Sesuai penanggalan Masehi bulan ini umat Islam memperingati maulid Nabi Muhammad saw. Tentu diharapkan peringatan ini tidak hanya menjadi seremoni ritual semata tetapi seharusnya menjadi momen merenungi makna dari kisah-kisah seputar kelahiran (maulid) Nabi saw. Di antara kisah yang telah akrab di telinga bahkan sejak kita usia kanak-kanak adalah kisah pasukan (tentara) bergajah. Kisah ini adalah peristiwa penyerangan Ka'bah yang terjadi pada bulan Muharam, sekitar lima puluh atau limapuluh lima hari sebelum kelahiran Nabi saw. Jika disesuaikan dengan penanggalan Masehi maka bertepatan dengan akhir Februari atau awal Maret 571 M, tahun di mana Nabi Muhammad saw dilahirkan.
Aksi Intoleran yang Dibalas Radikalisme
Mungkin tidak banyak di antara kita yang sempat mengadakan literasi mendalam bahwa latar belakang penyerangan Ka'bah oleh Abrahah adalah adanya aksi intoleran yang kemudian dibalas dengan radikalisme.
Dituliskan dalam Ar-Rahiq Al-Makhtum Syaikh Shafiyurrahman Al-Mubarakfuri bahwa salah seorang gubernur di Yaman tepatnya raja di Najasyi bernama Abrahah bin Ash-Shabah Al-Habsyi menyaksikan orang-orang Arab berhaji ke Ka'bah secara berbondong-bondong. Maka ia kemudian membuat tandingan dengan membangun gereja yang megah dan besar di Shan'a. Dia berharap agar orang-orang Arab berpaling dari Ka'bah dan beralih ke gerejanya di Shan'a.
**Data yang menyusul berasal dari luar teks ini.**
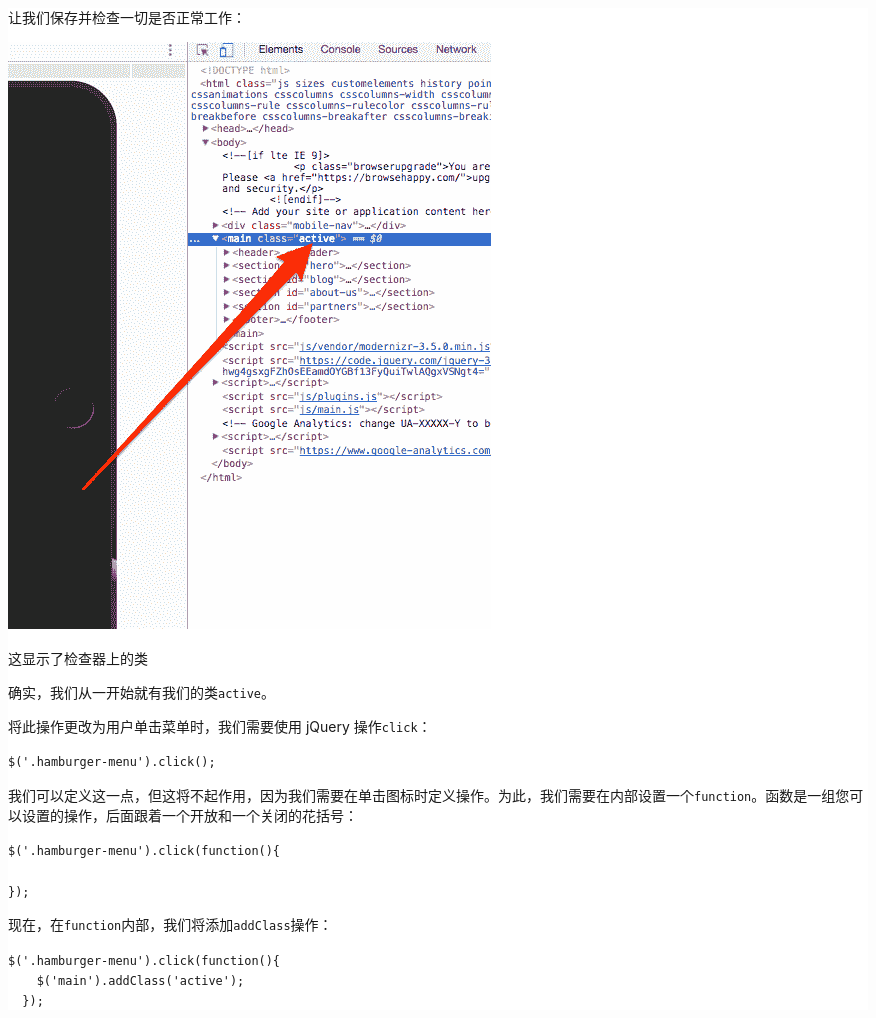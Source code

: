 让我们保存并检查一切是否正常工作：

![](img/e8a538fe-7a54-44a6-b60d-7ad0318c6ee6.png)

这显示了检查器上的类

确实，我们从一开始就有我们的类`active`。

将此操作更改为用户单击菜单时，我们需要使用 jQuery 操作`click`：

```html
$('.hamburger-menu').click();
```

我们可以定义这一点，但这将不起作用，因为我们需要在单击图标时定义操作。为此，我们需要在内部设置一个`function`。函数是一组您可以设置的操作，后面跟着一个开放和一个关闭的花括号：

```html
$('.hamburger-menu').click(function(){

}); 
```

现在，在`function`内部，我们将添加`addClass`操作：

```html
$('.hamburger-menu').click(function(){
    $('main').addClass('active');
  });
```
Disebutkan kemudian ada seorang laki-laki dari bani Kinanah yang mengetahui maksud Abrahah. Kemudian pada malam harinya, ia masuk ke dalam gereja dengan mengendap-endap dan melumuri kiblatnya dengan kotoran. Ketika Abrahah mengetahui hal itu, ia pun marah besar. Ia berangkat bersama pasukan Aramram dan mengerahkan 60.000 pasukan menuju Ka'bah untuk menghancurkannya. Gajah yang ditunggangi Abrahah adalah gajah terbesar di antara gajah-gajah pasukannya. Total gajah yang turut serta dalam barisan pasukannya berkisar antara 9 sampai 13 gajah.
Respon Damai Pemimpin Makkah terhadap Aksi Radikal Abrahah
Dikisahkan dalam Al-Wafa Ibnul Jauzi bahwa saat akan memasuki kota Makkah Abrahah meminta bertemu dengan pemimpin kota itu yang tidak lain merupakan kakek Nabi Muhammad saw yaitu Abdul Muthalib. Saat bertemu, Abdul Muthalib meminta Abrahah menyerahkan kembali 200 ekor untanya yang diambil oleh Abrahah. Mendengar permintaan Abdul Muthalib, Abrahah berkata kepada penerjemahnya bahwa semula ia mengagumi Abdul Muthalib tetapi setelah mendengar permintaannya ia tidak hormat lagi. Bagaimana mungkin ia lebih mementingkan untanya lalu meninggalkan Ka'bah yang merupakan bagian agamanya dan agama keturunan nenek moyangnya yang akan dihancurkan oleh Abrahah. Setelah penerjemah meneruskan maksud kalimat rajanya ke Abdul Muthalib, pemimpin kota Makkah ini berkata, "Aku adalah pemilik unta-unta itu. Sementara Ka'bah ini mempunyai Pemilik yang akan melindunginya."
Dikisahkan selanjutnya bahwa Abdul Muthalib pergi menemui orang-orang Quraisy, dan memerintahkan mereka agar keluar dari Makkah serta berlindung di pegunungan dan bukit, karena ia khawatir terhadap perlakuan pasukan Abrahah. Abdul Muthalib berdiri dan memegang salah satu tiang pintu Ka'bah seraya mengucapkan syair yang berisi permohonan agar Allah menjaga Ka'bah ini dari serangan pasukan Abrahah.